Os tropeiros que venciam a Serra do Mar paravam no Planalto de Piratininga em busca de água, descanso e sombra. O córrego Lavapés lhes fornecia isso e ainda as suculentas frutas que pendiam dos cambucizeiros. Era tanta a árvore da espécie ali, que ficou o nome: nasciam o bairro do Cambuci e a rua Lavapés, na zona sul de São Paulo.
Hoje a espécie já não é tão comum ali como antes, mas no Largo do Cambuci ela está lá - e mutirões de plantio recentes, promovido pelo Instiuto Auá com moradores, têm tratado de devolver à paisagem do tradicional bairro paulistano os ácidos discos voadores verdes.
Outro bastião do resgate da fruta no bairro é um tradicional restaurante local, o Javali (R. Luiz Gama, 847, Cambuci, 3271-8234). A casa existe desde 1962, mas foi a partir de 2009 que começou a colocar o cambuci como estrela no cardápio. O nhoque com molho da fruta é dos pratos mais pedidos. A caipirinha de cambuci, feita com a cachaça da fruta envelhecida em carvalho, também vai bem. E sucos e sorvetes honram a fruta que dá nome ao bairro.

Acidez punjente
O cambuci, como os índios notaram, lembra na forma um pequeno pote atarracado. Tem casca bem fina e lisa. Não costuma passar dos 6 cm de diâmetro. É verde - mesmo se maduro. É azedo e trava um tanto a boca. Mas é bom também abocanhá-lo direto do pé. A pele rompe-se facilmente à primeira dentada feito uma carambola. A polpa é razoavelmente cremosa e bem suculenta. Primeiro ela amarra, adstringente, depois ataca as laterais da língua com acidez pungente. Há quem diga que parece jabuticaba com limão - e um pouco de goiaba.

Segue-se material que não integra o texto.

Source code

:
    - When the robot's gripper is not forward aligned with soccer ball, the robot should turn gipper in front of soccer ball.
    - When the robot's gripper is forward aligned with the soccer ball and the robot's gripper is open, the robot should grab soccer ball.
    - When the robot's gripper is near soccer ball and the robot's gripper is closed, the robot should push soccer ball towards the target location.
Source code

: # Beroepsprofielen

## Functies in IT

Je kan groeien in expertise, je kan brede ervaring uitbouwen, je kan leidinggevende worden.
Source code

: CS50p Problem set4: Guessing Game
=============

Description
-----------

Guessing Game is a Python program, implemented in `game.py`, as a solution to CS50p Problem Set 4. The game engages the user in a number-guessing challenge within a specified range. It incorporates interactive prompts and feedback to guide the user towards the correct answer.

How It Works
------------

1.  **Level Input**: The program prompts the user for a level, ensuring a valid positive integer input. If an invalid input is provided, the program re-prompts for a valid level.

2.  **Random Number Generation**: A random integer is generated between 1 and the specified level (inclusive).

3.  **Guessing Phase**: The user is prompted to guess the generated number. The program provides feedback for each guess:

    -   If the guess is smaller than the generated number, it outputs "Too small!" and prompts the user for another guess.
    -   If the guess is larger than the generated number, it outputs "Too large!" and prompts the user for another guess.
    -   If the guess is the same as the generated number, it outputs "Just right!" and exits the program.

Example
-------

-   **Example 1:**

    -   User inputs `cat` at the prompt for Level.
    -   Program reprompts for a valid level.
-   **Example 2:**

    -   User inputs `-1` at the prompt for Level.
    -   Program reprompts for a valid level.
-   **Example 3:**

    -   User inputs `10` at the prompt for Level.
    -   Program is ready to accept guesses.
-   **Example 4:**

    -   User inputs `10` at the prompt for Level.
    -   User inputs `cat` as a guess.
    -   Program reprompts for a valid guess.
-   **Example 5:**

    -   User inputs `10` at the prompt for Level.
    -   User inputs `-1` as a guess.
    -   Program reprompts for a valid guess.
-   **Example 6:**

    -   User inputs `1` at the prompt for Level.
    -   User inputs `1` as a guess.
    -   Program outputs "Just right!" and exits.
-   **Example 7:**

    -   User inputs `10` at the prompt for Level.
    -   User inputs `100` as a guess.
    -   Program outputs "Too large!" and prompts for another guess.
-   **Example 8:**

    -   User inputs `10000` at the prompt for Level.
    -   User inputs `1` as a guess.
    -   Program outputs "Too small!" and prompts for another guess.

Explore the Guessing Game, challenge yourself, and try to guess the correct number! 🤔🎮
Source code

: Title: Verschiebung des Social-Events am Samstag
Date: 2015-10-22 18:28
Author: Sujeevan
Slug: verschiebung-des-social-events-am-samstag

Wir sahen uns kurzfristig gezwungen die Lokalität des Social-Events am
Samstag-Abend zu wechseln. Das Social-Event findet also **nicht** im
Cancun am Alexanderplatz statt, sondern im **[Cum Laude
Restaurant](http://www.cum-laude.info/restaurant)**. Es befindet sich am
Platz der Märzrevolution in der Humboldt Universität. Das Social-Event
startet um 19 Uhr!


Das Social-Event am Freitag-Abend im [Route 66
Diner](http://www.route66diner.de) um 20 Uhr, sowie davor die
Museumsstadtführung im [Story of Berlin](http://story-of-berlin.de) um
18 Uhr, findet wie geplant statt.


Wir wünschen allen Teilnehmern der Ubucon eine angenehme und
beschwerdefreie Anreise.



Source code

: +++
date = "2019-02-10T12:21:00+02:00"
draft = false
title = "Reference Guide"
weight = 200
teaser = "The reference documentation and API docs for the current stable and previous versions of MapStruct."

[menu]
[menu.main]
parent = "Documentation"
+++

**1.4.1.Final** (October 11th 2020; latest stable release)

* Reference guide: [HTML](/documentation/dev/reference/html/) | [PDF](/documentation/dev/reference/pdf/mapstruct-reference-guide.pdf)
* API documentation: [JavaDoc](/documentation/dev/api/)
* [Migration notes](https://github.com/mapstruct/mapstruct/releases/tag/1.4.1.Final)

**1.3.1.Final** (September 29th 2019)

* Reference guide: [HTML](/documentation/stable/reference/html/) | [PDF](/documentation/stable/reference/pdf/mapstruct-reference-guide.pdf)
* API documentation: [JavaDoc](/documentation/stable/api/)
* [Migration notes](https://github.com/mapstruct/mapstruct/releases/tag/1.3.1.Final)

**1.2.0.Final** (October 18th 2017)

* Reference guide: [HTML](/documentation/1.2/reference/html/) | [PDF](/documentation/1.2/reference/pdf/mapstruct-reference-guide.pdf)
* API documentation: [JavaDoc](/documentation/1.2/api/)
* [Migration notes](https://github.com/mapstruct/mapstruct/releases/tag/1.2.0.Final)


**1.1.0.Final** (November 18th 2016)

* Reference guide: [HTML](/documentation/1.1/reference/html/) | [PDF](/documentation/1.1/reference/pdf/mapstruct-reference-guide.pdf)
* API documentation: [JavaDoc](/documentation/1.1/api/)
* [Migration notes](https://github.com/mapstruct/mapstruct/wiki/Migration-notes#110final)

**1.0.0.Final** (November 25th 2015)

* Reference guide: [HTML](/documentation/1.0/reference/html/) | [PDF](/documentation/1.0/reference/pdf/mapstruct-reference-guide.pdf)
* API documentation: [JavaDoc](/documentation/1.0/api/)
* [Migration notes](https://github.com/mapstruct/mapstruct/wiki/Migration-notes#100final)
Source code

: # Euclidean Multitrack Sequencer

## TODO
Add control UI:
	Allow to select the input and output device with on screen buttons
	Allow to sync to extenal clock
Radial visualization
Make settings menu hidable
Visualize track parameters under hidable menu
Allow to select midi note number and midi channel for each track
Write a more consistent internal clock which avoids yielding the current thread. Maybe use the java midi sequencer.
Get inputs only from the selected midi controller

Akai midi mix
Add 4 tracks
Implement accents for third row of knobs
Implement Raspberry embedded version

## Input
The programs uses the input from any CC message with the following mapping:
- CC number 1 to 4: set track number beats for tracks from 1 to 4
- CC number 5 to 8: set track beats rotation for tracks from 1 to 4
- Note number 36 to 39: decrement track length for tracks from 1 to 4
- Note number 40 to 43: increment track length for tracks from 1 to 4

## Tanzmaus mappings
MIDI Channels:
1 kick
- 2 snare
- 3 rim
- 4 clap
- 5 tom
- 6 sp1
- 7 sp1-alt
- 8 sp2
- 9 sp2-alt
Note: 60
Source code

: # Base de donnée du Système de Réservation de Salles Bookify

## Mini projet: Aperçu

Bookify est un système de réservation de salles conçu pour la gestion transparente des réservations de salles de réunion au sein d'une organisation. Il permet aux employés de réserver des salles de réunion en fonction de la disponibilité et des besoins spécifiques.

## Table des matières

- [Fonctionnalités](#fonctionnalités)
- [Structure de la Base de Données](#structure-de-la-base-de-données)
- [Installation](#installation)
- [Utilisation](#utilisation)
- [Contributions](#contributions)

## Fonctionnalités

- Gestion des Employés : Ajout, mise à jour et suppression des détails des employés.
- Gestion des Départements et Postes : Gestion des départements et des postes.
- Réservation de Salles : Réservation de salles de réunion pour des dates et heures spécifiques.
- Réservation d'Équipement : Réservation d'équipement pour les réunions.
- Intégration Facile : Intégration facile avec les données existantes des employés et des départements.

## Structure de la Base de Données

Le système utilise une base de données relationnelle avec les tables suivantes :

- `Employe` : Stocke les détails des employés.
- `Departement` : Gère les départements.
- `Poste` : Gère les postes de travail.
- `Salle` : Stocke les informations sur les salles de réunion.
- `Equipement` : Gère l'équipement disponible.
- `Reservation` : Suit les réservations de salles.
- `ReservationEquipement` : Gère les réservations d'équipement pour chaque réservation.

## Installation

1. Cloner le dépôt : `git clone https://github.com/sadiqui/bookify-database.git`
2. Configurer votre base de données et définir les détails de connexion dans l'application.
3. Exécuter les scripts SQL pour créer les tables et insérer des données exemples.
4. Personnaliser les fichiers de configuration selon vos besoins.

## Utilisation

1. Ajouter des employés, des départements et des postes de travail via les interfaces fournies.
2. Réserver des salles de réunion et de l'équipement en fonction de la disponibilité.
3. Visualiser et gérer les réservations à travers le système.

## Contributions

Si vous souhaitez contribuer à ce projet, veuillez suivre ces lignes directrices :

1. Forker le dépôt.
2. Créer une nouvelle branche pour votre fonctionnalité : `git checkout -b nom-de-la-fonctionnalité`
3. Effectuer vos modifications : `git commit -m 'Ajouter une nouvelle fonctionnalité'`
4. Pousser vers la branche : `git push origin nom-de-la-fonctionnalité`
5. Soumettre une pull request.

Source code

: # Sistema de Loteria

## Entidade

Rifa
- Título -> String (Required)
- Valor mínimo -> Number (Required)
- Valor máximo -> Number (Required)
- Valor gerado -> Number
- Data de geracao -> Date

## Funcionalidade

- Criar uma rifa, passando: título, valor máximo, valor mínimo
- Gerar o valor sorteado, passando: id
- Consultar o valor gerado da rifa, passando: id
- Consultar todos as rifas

Suco - O jeito mais fácil de aproveitar o cambuci é batendo-o no liquidificador com água e açúcar. Basta misturar três frutas maduras com 400 ml de água - a porção deve dar para dois copos como este da foto ao lado. O cambuci tem muita água na sua composição. Para o suco, serve a fruta congelada e com casca (mas não é difícil tirá-la). Por ser muito ácida, vale equilibrar com açúcar. Uma boa ideia também pode ser adicionar capim-santo ou hortelã para dar um aroma ainda mais interessante.

Geleia - Não é exagero dizer que o cambuci nasceu para virar geleia. É que a fruta tem alta concentração de pectina, um elemento gelificante natural. Dessa forma, não é preciso acrescentar limão ou maçã-verde (ou pectina comercial) para ter uma saborosa geleia de cambuci - bastam 500g de polpa da fruta e 500g de açúcar, cozidos em fogo médio até dar o ponto. Quando vira geleia, o cambuci ganha tom vermelho alaranjado. E a textura fica perfeita, com boa distribuição de frutos na massa.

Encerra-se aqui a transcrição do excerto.